È un grave errore credere che la grande letteratura si nutra necessariamente di buoni e nobili sentimenti. Esatta prova del contrario ne sono decine di ottimi autori che hanno trovato nel risentimento, nell’odio, nel rancore, nell’irrisione, nell’umore tetro ecc. le loro muse ispiratrici. Anzi la letteratura dei buoni e dei nobili sentimenti è quella che rischia più di ogni altra di partorire opere (come avrebbe detto il vecchio Croce) di oratoria piuttosto che di poesia. Io direi – ponendomi dalla parte del lettore – ancora di peggio: rischia di produrre opere che alimentano soprattutto l’ipocrisia di fruitori benpensanti (siano essi religiosi o laici, bigotti o radical chic) e che non giovano più che tanto ad illuminare il sottosuolo torbido della realtà umana.

Corrono questo rischio tutte quelle opere che tendono a rappresentare l’uomo non come è ma come (si presume che) dovrebbe essere.

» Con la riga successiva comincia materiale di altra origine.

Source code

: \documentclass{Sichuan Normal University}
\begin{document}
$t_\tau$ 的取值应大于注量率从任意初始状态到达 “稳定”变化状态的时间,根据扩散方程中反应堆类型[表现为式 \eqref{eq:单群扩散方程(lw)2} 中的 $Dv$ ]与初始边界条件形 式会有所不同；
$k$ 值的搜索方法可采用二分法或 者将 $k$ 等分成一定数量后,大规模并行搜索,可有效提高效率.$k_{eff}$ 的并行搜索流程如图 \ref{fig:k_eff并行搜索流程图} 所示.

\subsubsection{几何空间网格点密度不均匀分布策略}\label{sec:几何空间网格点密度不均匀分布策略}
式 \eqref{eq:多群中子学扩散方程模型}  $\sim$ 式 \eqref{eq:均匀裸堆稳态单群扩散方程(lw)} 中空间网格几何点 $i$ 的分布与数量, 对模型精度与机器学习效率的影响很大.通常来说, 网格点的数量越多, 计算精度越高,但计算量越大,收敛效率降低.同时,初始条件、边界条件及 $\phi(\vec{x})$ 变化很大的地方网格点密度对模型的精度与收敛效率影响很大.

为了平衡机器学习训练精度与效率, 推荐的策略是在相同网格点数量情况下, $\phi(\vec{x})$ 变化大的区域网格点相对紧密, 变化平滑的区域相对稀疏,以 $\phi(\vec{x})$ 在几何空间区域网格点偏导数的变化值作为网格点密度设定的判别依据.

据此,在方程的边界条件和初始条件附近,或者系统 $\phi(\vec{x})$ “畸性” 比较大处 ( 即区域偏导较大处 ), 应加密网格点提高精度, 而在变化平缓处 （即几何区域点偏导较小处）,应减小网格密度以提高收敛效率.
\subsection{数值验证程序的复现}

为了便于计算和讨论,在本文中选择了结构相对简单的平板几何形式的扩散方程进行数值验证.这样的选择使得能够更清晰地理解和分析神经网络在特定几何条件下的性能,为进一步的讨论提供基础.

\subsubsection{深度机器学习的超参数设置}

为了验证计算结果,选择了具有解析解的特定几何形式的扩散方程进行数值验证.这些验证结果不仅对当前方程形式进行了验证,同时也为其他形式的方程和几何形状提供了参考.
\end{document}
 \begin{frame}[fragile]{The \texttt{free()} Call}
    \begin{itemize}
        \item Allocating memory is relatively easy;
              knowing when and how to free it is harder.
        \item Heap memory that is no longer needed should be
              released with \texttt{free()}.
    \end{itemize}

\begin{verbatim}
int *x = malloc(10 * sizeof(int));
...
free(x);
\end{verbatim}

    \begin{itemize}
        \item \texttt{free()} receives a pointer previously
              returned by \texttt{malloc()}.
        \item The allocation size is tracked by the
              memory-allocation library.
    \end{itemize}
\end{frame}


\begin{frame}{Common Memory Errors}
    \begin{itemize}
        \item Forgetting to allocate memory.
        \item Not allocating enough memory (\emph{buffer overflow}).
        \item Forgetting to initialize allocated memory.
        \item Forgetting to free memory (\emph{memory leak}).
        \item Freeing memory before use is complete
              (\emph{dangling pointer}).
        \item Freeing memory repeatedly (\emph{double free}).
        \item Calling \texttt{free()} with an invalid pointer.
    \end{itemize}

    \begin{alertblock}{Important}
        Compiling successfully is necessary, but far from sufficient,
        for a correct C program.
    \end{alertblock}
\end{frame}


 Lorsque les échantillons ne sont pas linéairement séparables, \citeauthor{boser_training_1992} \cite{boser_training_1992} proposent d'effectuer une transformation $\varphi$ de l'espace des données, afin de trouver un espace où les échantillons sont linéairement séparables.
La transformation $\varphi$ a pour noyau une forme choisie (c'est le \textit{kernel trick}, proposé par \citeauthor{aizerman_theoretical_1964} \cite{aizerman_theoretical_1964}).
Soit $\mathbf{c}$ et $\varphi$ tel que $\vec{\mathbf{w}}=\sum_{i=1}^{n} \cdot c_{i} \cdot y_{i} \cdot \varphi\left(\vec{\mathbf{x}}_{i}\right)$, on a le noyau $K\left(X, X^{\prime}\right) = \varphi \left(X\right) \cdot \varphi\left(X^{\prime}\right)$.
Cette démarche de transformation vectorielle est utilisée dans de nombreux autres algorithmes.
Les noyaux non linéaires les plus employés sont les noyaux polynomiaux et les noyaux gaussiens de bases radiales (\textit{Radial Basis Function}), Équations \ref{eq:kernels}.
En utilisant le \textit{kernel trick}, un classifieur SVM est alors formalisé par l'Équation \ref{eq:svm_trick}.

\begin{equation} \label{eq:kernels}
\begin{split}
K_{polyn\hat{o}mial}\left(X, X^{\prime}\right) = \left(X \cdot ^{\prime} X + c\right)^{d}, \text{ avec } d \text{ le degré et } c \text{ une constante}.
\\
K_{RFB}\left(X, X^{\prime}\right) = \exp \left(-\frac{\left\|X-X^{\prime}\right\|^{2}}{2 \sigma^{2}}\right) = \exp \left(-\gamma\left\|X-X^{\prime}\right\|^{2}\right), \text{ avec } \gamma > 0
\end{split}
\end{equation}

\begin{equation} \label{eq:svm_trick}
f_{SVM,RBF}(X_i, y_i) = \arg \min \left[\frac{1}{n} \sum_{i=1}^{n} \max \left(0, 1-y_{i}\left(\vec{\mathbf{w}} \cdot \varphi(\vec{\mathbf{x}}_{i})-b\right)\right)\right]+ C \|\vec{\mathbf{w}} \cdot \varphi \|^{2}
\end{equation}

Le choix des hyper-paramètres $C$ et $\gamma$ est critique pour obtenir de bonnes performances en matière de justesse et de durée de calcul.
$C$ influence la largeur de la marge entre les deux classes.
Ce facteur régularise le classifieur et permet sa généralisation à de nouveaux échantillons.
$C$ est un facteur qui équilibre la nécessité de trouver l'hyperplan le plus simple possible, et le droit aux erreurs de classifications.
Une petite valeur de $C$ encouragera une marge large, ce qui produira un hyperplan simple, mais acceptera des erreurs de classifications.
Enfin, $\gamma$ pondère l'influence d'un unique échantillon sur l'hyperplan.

Qualche esempio famoso tra molti: la commedia di Menandro e (in minor misura) del suo emulo latino Terenzio tra gli antichi; il Manzoni di alcune parti dei Promessi Sposi tra i moderni; in generale corrono questo pericolo tutti quegli autori che più e meno consapevolmente rifiutano l’autonomia dell’arte attribuendole una funzione edificante e civilizzatrice, se non proprio ideologica.

Chi assiste a una commedia di Menandro e osserva il vecchio misantropo aprirsi alla humanitas è tentato perciò da una finta e deteriore catarsi: non si specchia cioè crudelmente nelle sue proprie inconfessabili bassezze, ma crede altresì inevitabilmente di essere generoso come i giovani salvatori dell’anziano scorbutico; o quantomeno si rafforza nella convinzione che egli non potrà mai essere come il misantropo così meschinamente lento e restìo alla generosità e alla solidarietà … Insomma la letteratura dei buoni sentimenti offre al lettore medio uno specchio non veritiero ma lusinghiero e ruffiano nel quale riflettersi. L’effetto possibile non sarà – a dispetto delle intenzioni – la reale crescita umana e morale del lettore ma semplicemente il rinforzo dell’alto e falso concetto che egli nutre di sé, cioè l’incremento della sua ipocrisia benpensante.

Il tipico effetto che – su di un gradino più basso – perseguono deliberatamente (e non per caso) tanti programmi di vasto consumo della nostra televisione, come gli sceneggiati di RaiUno (pieni di preti e di ragazze madri redente) o certi salotti buoni della Terza Rete.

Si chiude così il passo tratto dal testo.